А вслед Цицерону, Сенеке - Мишель Монтень: «.вся мудрость и все рассуждения в нашем мире сводятся в конечном итоге к тому, чтобы научить нас не бояться смерти».
«Лишим ее значимости, присмотримся к ней, приучимся к ней, размышляя о ней чаще, нежели о чем-либо другом».
«Размышлять о смерти - значит размышлять о свободе. Кто научился умирать, тот разучился быть рабом. Готовность умереть избавляет нас от всякого подчинения и принуждения. И нет в жизни зла для того, кто постиг, что потерять жизнь - не зло».
«И если вы можете найти утешение в доброй компании, то не идет ли весь мир той же стезею, что и вы?»
Стоп! Невинно-утешительная для века Монтеня сентенция совсем не так может отозваться в душах людей века двадцатого. Они получили бомбу и теперь имеют возможность в «добрую компанию» с собой прихватить весь род людской, чтобы «найти в этом утешение». Восьмидесятилетняя старуха в моем минском дворе однажды пожаловалась и помечтала: «Хоть бы какая война, а то одной помирать неохота». Слава богу, при ней не было «президентского чемоданчика». А вот цековский Иван Иванович - тот был поближе к тем, кто «принимал решения», - он мне объяснил диалектику гуманизма «неабстрактного» (никак забыть не могу): если на земле останется десять человек, главное, чтобы они остались советскими людьми!
«Философия», исключившая из поля зрения индивидуальную человеческую мысль о смерти, закономерно стала программой коллективного самоубийства.
* * *
Все хорошо, все правильно, все это так. Но от чего повторяешь про себя: слова это все, слова, слова. Потому что я всегда помню, как умирала мама. Не о своей, о ее смерти - самая острая память.

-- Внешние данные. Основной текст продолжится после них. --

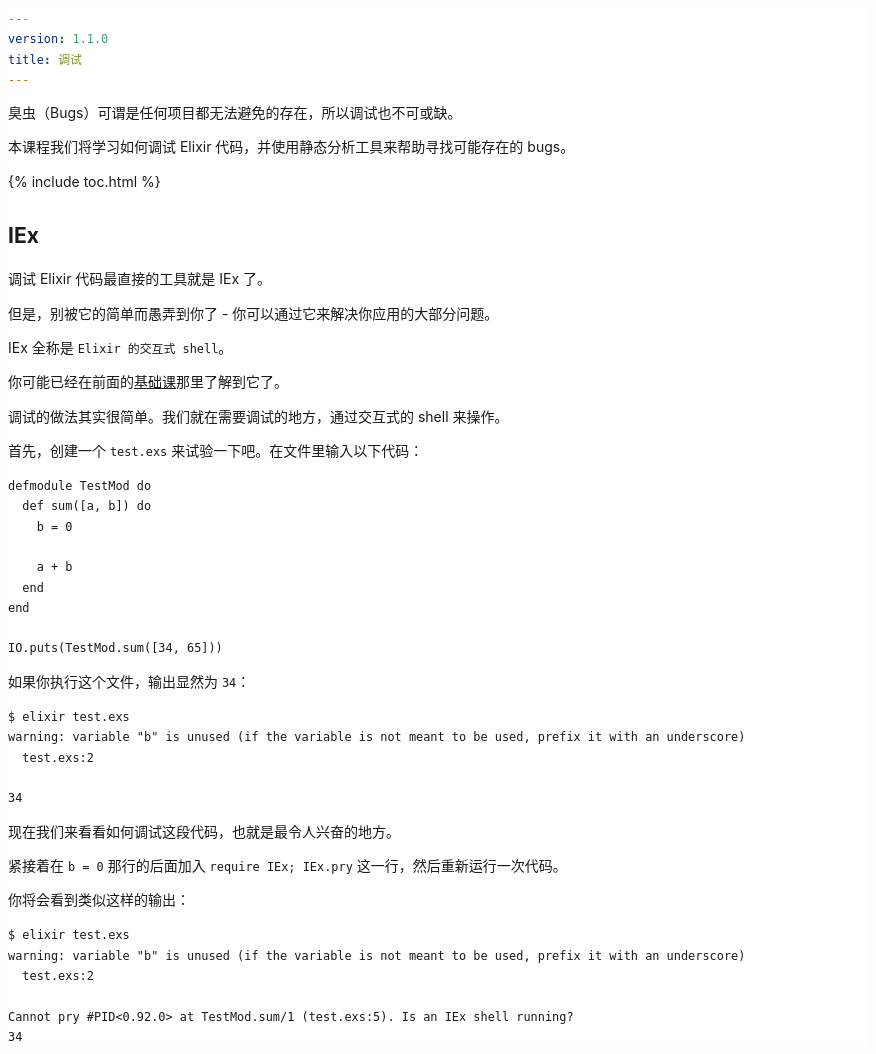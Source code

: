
 ```yaml
---
version: 1.1.0
title: 调试
---
```


臭虫（Bugs）可谓是任何项目都无法避免的存在，所以调试也不可或缺。

本课程我们将学习如何调试 Elixir 代码，并使用静态分析工具来帮助寻找可能存在的 bugs。  

{% include toc.html %}

## IEx

调试 Elixir 代码最直接的工具就是 IEx 了。

但是，别被它的简单而愚弄到你了 - 你可以通过它来解决你应用的大部分问题。

IEx 全称是 `Elixir 的交互式 shell`。

你可能已经在前面的[基础课](../../basics/basics)那里了解到它了。

调试的做法其实很简单。我们就在需要调试的地方，通过交互式的 shell 来操作。

首先，创建一个 `test.exs` 来试验一下吧。在文件里输入以下代码：

```
defmodule TestMod do
  def sum([a, b]) do
    b = 0

    a + b
  end
end

IO.puts(TestMod.sum([34, 65]))
```

如果你执行这个文件，输出显然为 `34`：

```
$ elixir test.exs
warning: variable "b" is unused (if the variable is not meant to be used, prefix it with an underscore)
  test.exs:2

34
```

现在我们来看看如何调试这段代码，也就是最令人兴奋的地方。

紧接着在 `b = 0` 那行的后面加入 `require IEx; IEx.pry` 这一行，然后重新运行一次代码。

你将会看到类似这样的输出：  

```
$ elixir test.exs
warning: variable "b" is unused (if the variable is not meant to be used, prefix it with an underscore)
  test.exs:2

Cannot pry #PID<0.92.0> at TestMod.sum/1 (test.exs:5). Is an IEx shell running?
34
```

После войны мама тяжело болела лишь дважды. (Если не считать мучивший ее все последние годы «партизанский артрит» - заболевание суставов.)
Когда в Минске приключился с нею инфаркт в 1961 году, я «участвовал» в ее болезни напрямую - и психологически, и прямо-таки физически - в основном ей же во вред. В больницу не положил, «не отдал». Решил, что сам буду «нести крест». Но несли его все, даже соседи - милая Нина Васильевна и ее муж: безотказные помощники, когда надо было приподнять больную, взбить матрац, чтобы не было, не дай бог, пролежней.